Here, we make the simple observation that the interlink structure
constructed in this manner often contains \emph{duplicate pointers}. In fact, as
we will show, most of the interlink pointers are duplicate. Space can be saved
by constructing an \emph{interlink set} instead. This construction is shown in
Algorithm~\ref{alg.interlink-set}. The algorithm returns the exact same data
structure as Algorithm~\ref{alg.interlink}, but with duplicates removed. The
algorithm operates as follows. Given an existing interlink set,
$B'.\textsf{interlinkSet}$, it produces a new set $\textsf{interlinkSet}$ which
contains $B'$ and all the same blocks as $B'.\textsf{interlinkSet}$ with the
exception of those that are of equal or inferior superblock level to $B'$.
Naturally, when this interlink set is to be committed to a Merkle tree, it must
be ordered in a canonical matter (for example, by increasing block level) so
that its root can be deterministically reproduced and detected. This canonical
ordering may now not be trivial as was in the case for interlink lists and must
be specified by the implementation.

We remark that it does not matter for security purposes whether duplicates are
removed. The reason is that the prover has access to the whole list of blocks
references within the interlink Merkle tree, and hence can choose the one it
needs. On the other hand, the verifier only needs to ensure that the claimed
superblock level is attained, but this can be done directly by inspecting the
hash sent to it by the prover.

We now analyze the savings attained by the above method. We first analyze the
savings in a thought experiment of an ideal, deterministic execution of the
blockchain protocol. While this setting is not realistic, it provides good
intuition about the interlink structure. Subsequently, we analyze the real
probabilistic blockchain protocol. Consider a blockchain of $n$ blocks.

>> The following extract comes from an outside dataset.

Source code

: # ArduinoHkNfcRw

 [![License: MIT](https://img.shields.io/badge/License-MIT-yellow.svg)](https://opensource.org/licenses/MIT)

\begin{definition}[Interlink mask]
Define the \emph{interlink mask} of a block $B$ to be the bitstring containing
one bit per superblock level $\mu$. At the position $\mu$, the bitstring contains
a $1$ if the most recent $\mu$-superblock ancestor of $B$ differs from the most
recent $(\mu+1)$-superblock ancestor of $B$, or if no $(\mu+1)$-superblock
ancestor exists. Otherwise, it contains a $0$.
\end{definition}

This mask contains a $0$ at the position of duplicates which can be eliminated.
To measure the efficiency of our optimization scheme, we wish to count how many
$0$s are contained in the interlink mask of a given block. Consider, for
example, the block highlighted with a dashed border in
Figure~\ref{fig.deterministic}. Its interlink vector will have an interlink mask
of $0101$. The first $0$ is due to the previous block which happened to be a
$1$-superblock. The latter $0$ is due to the most recent $3$-superblock
overshadowing the preceding $2$-superblock.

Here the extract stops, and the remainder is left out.